His first executive order as governor was to divide the Department of Natural Resources and Environment into two distinct departments as they were a few years before: the Department of Natural Resources and the Department of Environmental Quality. On January 7, 2011, Snyder announced he was appointing Michigan Supreme Court Justice Maura D. Corrigan to head the Department of Human Services and appointed Michigan Appeals Court Judge Brian K. Zahra to fill the resulting Supreme Court vacancy. Snyder delivered his first State of the State address on January 19, the earliest Michigan State of the State since Governor John Engler's 1996 address on January 17. He endorsed the Detroit River International Crossing for the first time publicly in the address, which was received favorably by Republicans. Snyder appointed Andy Dillon, a pro-life Democrat, and formerly Speaker of the House, to serve as state treasurer in his administration.

Snyder presented his first budget to the legislature on February 17, 2011, calling it a plan for "Michigan's reinvention", and saying it would end Michigan's deficits. He described the budget as containing "shared sacrifice" but added that his budget plan would create jobs and spur economic growth. The $46 billion budget reduced $1.8 billion in spending, raised taxes by eliminating tax exemptions on pensions, while at the same time abolished the state's complex business tax, replacing it with a significantly reduced flat tax on the profits of C corporations. This shift in tax burden led State Senate Minority Leader Gretchen Whitmer to criticize the budget, saying that it did not involve "shared sacrifice", but instead was balanced "on the backs of our kids, working families, and our seniors" and "picks out who he's willing to leave behind." Snyder supported the government backed rescue of the American auto industry. This reflected the view of a 56% of Americans in 2012 who supported the 2009 auto bailout according to a Pew Research Center poll (63% support in Michigan). On March 16, 2011, Snyder signed a controversial bill into law that gave increased powers to emergency managers of local municipalities to resolve financial matters. The bill was repealed by voter initiative in November 2012. However, weeks later in December 2012 Snyder signed a revised version of the bill back into law.

On December 22, 2011, Snyder signed into law The Public Employee Domestic Partner Benefit Restriction Act, which prevents the same-sex domestic partners of public employees at both the state and local level from receiving health benefits. In January 2012, the ACLU filed a lawsuit against Snyder and the state of Michigan in federal court on behalf of five Michigan same-sex couples, each with one spouse working for local public schools or municipalities in Michigan. The suit alleged that the law violates the Equal Protection Clause of the Fourteenth Amendment of the United States Constitution. On June 28, 2013, a federal judge struck down the law. He has also engaged in trade missions to Europe and Asia, focused on attracting attention on companies such as Chrysler.

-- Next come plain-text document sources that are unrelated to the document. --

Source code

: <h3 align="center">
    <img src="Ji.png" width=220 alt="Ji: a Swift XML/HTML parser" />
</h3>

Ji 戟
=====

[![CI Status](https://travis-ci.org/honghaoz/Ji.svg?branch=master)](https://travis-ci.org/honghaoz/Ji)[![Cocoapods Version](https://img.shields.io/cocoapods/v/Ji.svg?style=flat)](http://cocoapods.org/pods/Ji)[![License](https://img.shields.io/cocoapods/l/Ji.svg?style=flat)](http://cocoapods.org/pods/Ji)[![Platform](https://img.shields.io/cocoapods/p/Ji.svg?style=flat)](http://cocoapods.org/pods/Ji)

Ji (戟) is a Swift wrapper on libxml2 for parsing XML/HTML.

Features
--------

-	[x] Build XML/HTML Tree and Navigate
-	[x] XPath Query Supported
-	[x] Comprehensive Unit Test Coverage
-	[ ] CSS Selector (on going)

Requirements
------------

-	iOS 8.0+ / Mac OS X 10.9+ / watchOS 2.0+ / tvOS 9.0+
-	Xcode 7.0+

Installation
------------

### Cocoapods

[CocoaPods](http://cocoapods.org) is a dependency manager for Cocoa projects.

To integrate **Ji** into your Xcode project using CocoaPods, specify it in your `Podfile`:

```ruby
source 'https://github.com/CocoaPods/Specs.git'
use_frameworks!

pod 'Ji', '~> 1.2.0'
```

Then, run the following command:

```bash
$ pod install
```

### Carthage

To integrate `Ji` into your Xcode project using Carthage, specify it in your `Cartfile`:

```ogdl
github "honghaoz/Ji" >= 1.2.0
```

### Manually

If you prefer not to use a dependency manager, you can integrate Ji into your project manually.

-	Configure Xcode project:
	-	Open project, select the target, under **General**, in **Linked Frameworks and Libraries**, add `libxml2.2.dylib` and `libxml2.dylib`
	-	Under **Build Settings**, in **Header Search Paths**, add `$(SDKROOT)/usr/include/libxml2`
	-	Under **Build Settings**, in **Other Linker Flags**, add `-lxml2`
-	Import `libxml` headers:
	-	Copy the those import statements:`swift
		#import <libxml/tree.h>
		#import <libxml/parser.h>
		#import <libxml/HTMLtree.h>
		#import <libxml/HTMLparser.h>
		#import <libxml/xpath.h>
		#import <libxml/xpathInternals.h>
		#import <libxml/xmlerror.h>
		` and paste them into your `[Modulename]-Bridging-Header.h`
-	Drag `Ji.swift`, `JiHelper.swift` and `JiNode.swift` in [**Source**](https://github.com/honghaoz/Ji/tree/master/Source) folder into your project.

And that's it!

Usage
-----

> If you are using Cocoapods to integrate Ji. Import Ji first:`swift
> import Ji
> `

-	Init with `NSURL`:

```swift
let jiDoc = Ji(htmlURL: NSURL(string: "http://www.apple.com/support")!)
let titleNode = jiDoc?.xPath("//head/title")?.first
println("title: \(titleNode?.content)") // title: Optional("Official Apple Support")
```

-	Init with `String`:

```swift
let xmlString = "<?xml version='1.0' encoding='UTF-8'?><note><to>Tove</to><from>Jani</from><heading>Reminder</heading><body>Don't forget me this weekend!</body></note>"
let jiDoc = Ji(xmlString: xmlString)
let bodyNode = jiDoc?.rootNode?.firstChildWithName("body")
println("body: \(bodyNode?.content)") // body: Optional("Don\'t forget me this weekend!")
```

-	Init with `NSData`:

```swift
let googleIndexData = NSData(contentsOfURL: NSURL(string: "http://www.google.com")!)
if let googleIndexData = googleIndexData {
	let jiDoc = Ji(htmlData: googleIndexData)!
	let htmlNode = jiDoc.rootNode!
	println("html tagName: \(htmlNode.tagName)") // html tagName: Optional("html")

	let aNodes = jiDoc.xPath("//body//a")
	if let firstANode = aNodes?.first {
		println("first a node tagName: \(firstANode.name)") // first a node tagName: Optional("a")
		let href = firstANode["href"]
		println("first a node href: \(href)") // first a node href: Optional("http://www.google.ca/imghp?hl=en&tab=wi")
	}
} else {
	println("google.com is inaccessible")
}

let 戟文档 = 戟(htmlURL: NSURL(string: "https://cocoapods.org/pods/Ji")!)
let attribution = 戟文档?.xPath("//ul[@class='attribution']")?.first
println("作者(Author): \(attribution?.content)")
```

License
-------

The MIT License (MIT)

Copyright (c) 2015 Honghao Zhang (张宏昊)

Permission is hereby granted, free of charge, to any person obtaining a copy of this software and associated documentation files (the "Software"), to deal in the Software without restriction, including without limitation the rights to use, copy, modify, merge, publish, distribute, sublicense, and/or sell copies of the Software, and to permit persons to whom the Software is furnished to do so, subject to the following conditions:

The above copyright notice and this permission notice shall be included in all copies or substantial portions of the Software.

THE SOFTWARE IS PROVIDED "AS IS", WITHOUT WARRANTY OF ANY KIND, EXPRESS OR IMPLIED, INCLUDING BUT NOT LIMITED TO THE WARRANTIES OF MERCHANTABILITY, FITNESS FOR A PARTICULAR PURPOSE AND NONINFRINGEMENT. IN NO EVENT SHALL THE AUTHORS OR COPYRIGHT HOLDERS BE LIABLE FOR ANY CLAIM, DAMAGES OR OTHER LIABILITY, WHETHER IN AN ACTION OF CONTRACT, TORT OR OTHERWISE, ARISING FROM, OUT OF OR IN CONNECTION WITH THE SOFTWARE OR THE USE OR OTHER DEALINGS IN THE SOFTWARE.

Following approval from the legislature, Snyder signed the fiscal year 2012 budget in June, the earliest it had been completed in three decades. In May 2012, Snyder joined a bipartisan effort urging the U.S. Congress to pass a measure to affirm that States can collect sales taxes on online purchases. As governor, Snyder abolished the state's complex business tax in favor of a flat tax, and signed a bill which raised taxes by eliminating tax exemptions for pensions. For years Snyder had said anti-union legislation was not on his agenda, when on the morning of December 6, 2012, during a lame duck session of the Republican-controlled Michigan legislature, Snyder called a joint press conference with the legislative leadership to announce fast-track right-to-work legislation. The legislation passed both houses of the Michigan legislature that day, without committee votes or public hearings. A $1 million appropriation added to the legislation made it ineligible for repeal via referendum. On December 10, President Barack Obama visited Daimler AG's Detroit Diesel factory in Redford, Michigan, and told employees the legislation was about the "right to work for less money." The law effectively provides that payment of union dues cannot be required as a condition of employment. After a required four-day wait between the houses of the legislature passing each other's bills, Snyder signed the legislation into law on December 11, 2012, making Michigan the 24th right-to-work state in the United States as part of a plan to attract business and jobs to the state. The Employee Free Choice Act, as it was named, has received mixed results in polls.

A Market Research Group poll conducted in March 2012 showed Snyder's approval rating rising to 50% among likely voters, which matched that of President Barack Obama, placing Snyder among the most popular Republican governors in states carried by Obama in the 2008 election cycle. Snyder was briefly mentioned as a possible pick to be the Republican Party candidate for Vice President of the United States in 2012. His business executive background and 'positive' style were cited as political assets, with his deeds seen as strengthening the case for electing a business executive candidate as President of the United States. He was also mentioned as a potential Republican Party candidate for President of the United States in 2016.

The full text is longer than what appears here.